Compared to non-gout patients, gout patients are more prone to MI or HF and are not affected by gender. However, among gout patients, women have a higher risk of MI or HF than men.
痛风是一种由于血尿酸排泄减少和嘌呤代谢紊乱引起的代谢性疾病。长期持续的代谢功能障碍会逐渐影响其他器官功能,是诱发心肌梗死(MI)和心力衰竭(HF)的主要因素,严重影响患者健康。本研究采用荟萃分析来分析痛风患者发生MI和HF的风险。
于2023年3月前通过计算机检索PubMed、Embase、Web of Science、Cochrane Library等数据库中与痛风合并MI或HF相关的临床研究文献。仔细阅读并检索文献内容,根据纳入和排除标准进行筛选。从最终筛选出的文献中提取相关数据,使用RevMan 5.3软件绘制森林图进行荟萃分析。

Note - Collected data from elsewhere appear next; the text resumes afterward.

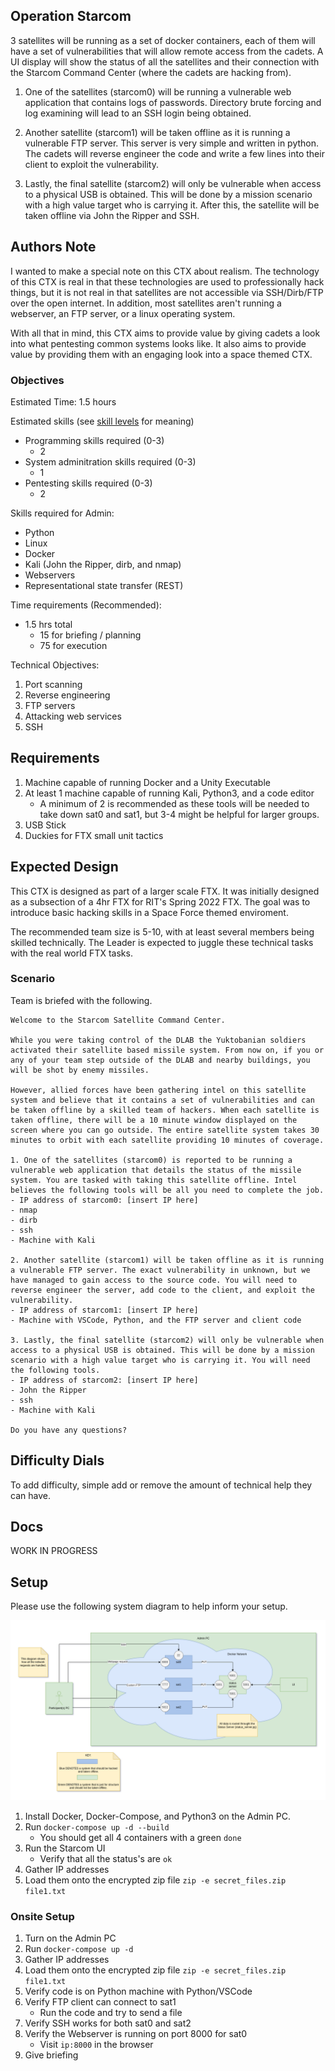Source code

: ## Operation Starcom

3 satellites will be running as a set of docker containers, each of them will have a set of vulnerabilities that will allow remote access from the cadets. A UI display will show the status of all the satellites and their connection with the Starcom Command Center (where the cadets are hacking from).

1. One of the satellites (starcom0) will be running a vulnerable web application that contains logs of passwords. Directory brute forcing and log examining will lead to an SSH login being obtained.

2. Another satellite (starcom1) will be taken offline as it is running a vulnerable FTP server. This server is very simple and written in python. The cadets will reverse engineer the code and write a few lines into their client to exploit the vulnerability.

3. Lastly, the final satellite (starcom2) will only be vulnerable when access to a physical USB is obtained. This will be done by a mission scenario with a high value target who is carrying it. After this, the satellite will be taken offline via John the Ripper and SSH.

## Authors Note

I wanted to make a special note on this CTX about realism. The technology of this CTX is real in that these technologies are used to professionally hack things, but it is not real in that satellites are not accessible via SSH/Dirb/FTP over the open internet. In addition, most satellites aren't running a webserver, an FTP server, or a linux operating system.

With all that in mind, this CTX aims to provide value by giving cadets a look into what pentesting common systems looks like. It also aims to provide value by providing them with an engaging look into a space themed CTX.

### Objectives

Estimated Time: 1.5 hours


Estimated skills (see [skill levels](https://github.com/CyberTrainingExercise/Docs/blob/master/ctx_requirements.md) for meaning)
- Programming skills required (0-3)
    - 2
- System adminitration skills required (0-3)
    - 1
- Pentesting skills required (0-3)
    - 2

Skills required for Admin:
- Python
- Linux
- Docker
- Kali (John the Ripper, dirb, and nmap)
- Webservers
- Representational state transfer (REST)


Time requirements (Recommended):
- 1.5 hrs total
    - 15 for briefing / planning
    - 75 for execution

Technical Objectives:
1. Port scanning
1. Reverse engineering
1. FTP servers
1. Attacking web services
1. SSH

## Requirements

1. Machine capable of running Docker and a Unity Executable
1. At least 1 machine capable of running Kali, Python3, and a code editor
    - A minimum of 2 is recommended as these tools will be needed to take down sat0 and sat1, but 3-4 might be helpful for larger groups.
1. USB Stick
1. Duckies for FTX small unit tactics

## Expected Design

This CTX is designed as part of a larger scale FTX. It was initially designed as a subsection of a 4hr FTX for RIT's Spring 2022 FTX. The goal was to introduce basic hacking skills in a Space Force themed enviroment.

The recommended team size is 5-10, with at least several members being skilled technically. The Leader is expected to juggle these technical tasks with the real world FTX tasks.


### Scenario

Team is briefed with the following.

```
Welcome to the Starcom Satellite Command Center.

While you were taking control of the DLAB the Yuktobanian soldiers activated their satellite based missile system. From now on, if you or any of your team step outside of the DLAB and nearby buildings, you will be shot by enemy missiles.

However, allied forces have been gathering intel on this satellite system and believe that it contains a set of vulnerabilities and can be taken offline by a skilled team of hackers. When each satellite is taken offline, there will be a 10 minute window displayed on the screen where you can go outside. The entire satellite system takes 30 minutes to orbit with each satellite providing 10 minutes of coverage.

1. One of the satellites (starcom0) is reported to be running a vulnerable web application that details the status of the missile system. You are tasked with taking this satellite offline. Intel believes the following tools will be all you need to complete the job.
- IP address of starcom0: [insert IP here]
- nmap
- dirb
- ssh
- Machine with Kali

2. Another satellite (starcom1) will be taken offline as it is running a vulnerable FTP server. The exact vulnerability in unknown, but we have managed to gain access to the source code. You will need to reverse engineer the server, add code to the client, and exploit the vulnerability.
- IP address of starcom1: [insert IP here]
- Machine with VSCode, Python, and the FTP server and client code

3. Lastly, the final satellite (starcom2) will only be vulnerable when access to a physical USB is obtained. This will be done by a mission scenario with a high value target who is carrying it. You will need the following tools.
- IP address of starcom2: [insert IP here]
- John the Ripper
- ssh
- Machine with Kali

Do you have any questions?

```

## Difficulty Dials

To add difficulty, simple add or remove the amount of technical help they can have.

## Docs

WORK IN PROGRESS

## Setup

Please use the following system diagram to help inform your setup.

![System Diagram](system_diagram.drawio.png)

1. Install Docker, Docker-Compose, and Python3 on the Admin PC.
1. Run `docker-compose up -d --build`
    - You should get all 4 containers with a green `done`
1. Run the Starcom UI
    - Verify that all the status's are `ok`
1. Gather IP addresses
1. Load them onto the encrypted zip file `zip -e secret_files.zip file1.txt`

### Onsite Setup

1. Turn on the Admin PC
1. Run `docker-compose up -d`
1. Gather IP addresses
1. Load them onto the encrypted zip file `zip -e secret_files.zip file1.txt`
1. Verify code is on Python machine with Python/VSCode
1. Verify FTP client can connect to sat1
    - Run the code and try to send a file
1. Verify SSH works for both sat0 and sat2
1. Verify the Webserver is running on port 8000 for sat0
    - Visit `ip:8000` in the browser
1. Give briefing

在各个数据库中检索后,共获得2519篇文章。筛选后,最终纳入8篇文章进行荟萃分析。在纳入的22篇文献中,9篇分析了痛风与MI的风险,异质性检验显示P = 0.20,I = 28%。固定效应分析显示RR = 4.60,95%CI = 4.39 - 4.82,P < 0.001。9篇文章分析了痛风与HF的风险,异质性检验显示P = 0.13,I = 37%。固定效应分析显示RR = 2.71,95%CI = 2.61 - 2.82,P < 0.001。8项研究比较了男性痛风患者与非痛风患者MI或HF的发生率。异质性检验显示P = 0.21,I = 28%,而固定效应分析显示RR = 1.98,95%CI = 1.89 - 2.01,P < 0.001。4篇文章对女性痛风患者与非痛风患者MI或HF的发生率进行了统计学比较。异质性检验显示P = 0.15,I = 43%。固定效应分析显示RR = 1.70,95%CI = 1.57 - 1.83,P < 0.001。13项研究比较了不同性别的痛风患者MI或HF的发生率。异质性检验显示P = 0.37,I = 7%。固定效应分析显示RR = 0.03,95%CI = 0.03 - 0.03,P < 0.001。
与非痛风患者相比,痛风患者更易发生MI或HF,且不受性别影响。然而,在痛风患者中,女性发生MI或HF的风险高于男性。